Task goal:
Tally the lines below that hold the string "maximum", and report the tally by itself.

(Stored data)

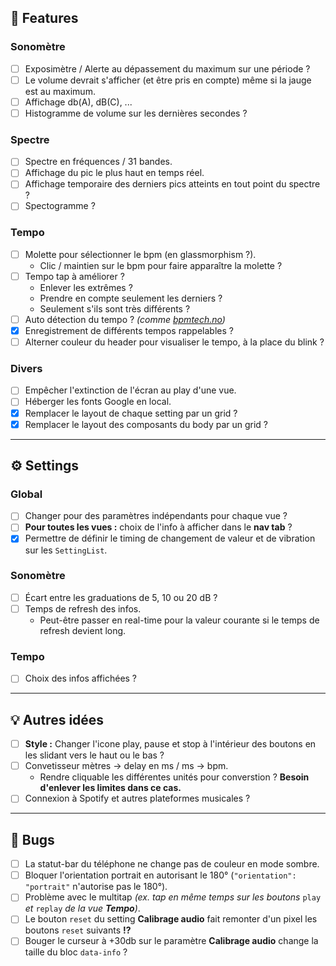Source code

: ## 🧩 Features

### Sonomètre

- [ ] Exposimètre / Alerte au dépassement du maximum sur une période ?
- [ ] Le volume devrait s'afficher (et être pris en compte) même si la jauge est au maximum.
- [ ] Affichage db(A), dB\(C), ...
- [ ] Histogramme de volume sur les dernières secondes ?

### Spectre

- [ ] Spectre en fréquences / 31 bandes.
- [ ] Affichage du pic le plus haut en temps réel.
- [ ] Affichage temporaire des derniers pics atteints en tout point du spectre ?
- [ ] Spectogramme ?

### Tempo

- [ ] Molette pour sélectionner le bpm (en glassmorphism ?).
  - Clic / maintien sur le bpm pour faire apparaître la molette ?
- [ ] Tempo tap à améliorer ?
  - Enlever les extrêmes ?
  - Prendre en compte seulement les derniers ?
  - Seulement s'ils sont très différents ?
- [ ] Auto détection du tempo ? *(comme [bpmtech.no](https://bpmtech.no))*
- [x] Enregistrement de différents tempos rappelables ?
- [ ] Alterner couleur du header pour visualiser le tempo, à la place du blink ?

### Divers

- [ ] Empêcher l'extinction de l'écran au play d'une vue.
- [ ] Héberger les fonts Google en local.
- [x] Remplacer le layout de chaque setting par un grid ?
- [x] Remplacer le layout des composants du body par un grid ?

---

## ⚙️ Settings

### Global

- [ ] Changer pour des paramètres indépendants pour chaque vue ?
- [ ] **Pour toutes les vues :** choix de l'info à afficher dans le **nav tab** ?
- [x] Permettre de définir le timing de changement de valeur et de vibration sur les `SettingList`.

### Sonomètre

- [ ] Écart entre les graduations de 5, 10 ou 20 dB ?
- [ ] Temps de refresh des infos.
  - Peut-être passer en real-time pour la valeur courante si le temps de refresh devient long.

### Tempo

- [ ] Choix des infos affichées ?

---

## 💡 Autres idées

- [ ] **Style :** Changer l'icone play, pause et stop à l'intérieur des boutons en les slidant vers le haut ou le bas ?
- [ ] Convetisseur mètres → delay en ms / ms → bpm.
  - Rendre cliquable les différentes unités pour converstion ? **Besoin d'enlever les limites dans ce cas.**
- [ ] Connexion à Spotify et autres plateformes musicales ?

---

## 🐞 Bugs

- [ ] La statut-bar du téléphone ne change pas de couleur en mode sombre.
- [ ] Bloquer l'orientation portrait en autorisant le 180° (`"orientation": "portrait"` n'autorise pas le 180°).
- [ ] Problème avec le multitap *(ex. tap en même temps sur les boutons* `play` *et* `replay` *de la vue **Tempo**)*.
- [ ] Le bouton `reset` du setting **Calibrage audio** fait remonter d'un pixel les boutons `reset` suivants **!?**
- [ ] Bouger le curseur à +30db sur le paramètre **Calibrage audio** change la taille du bloc `data-info` ?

Response:
2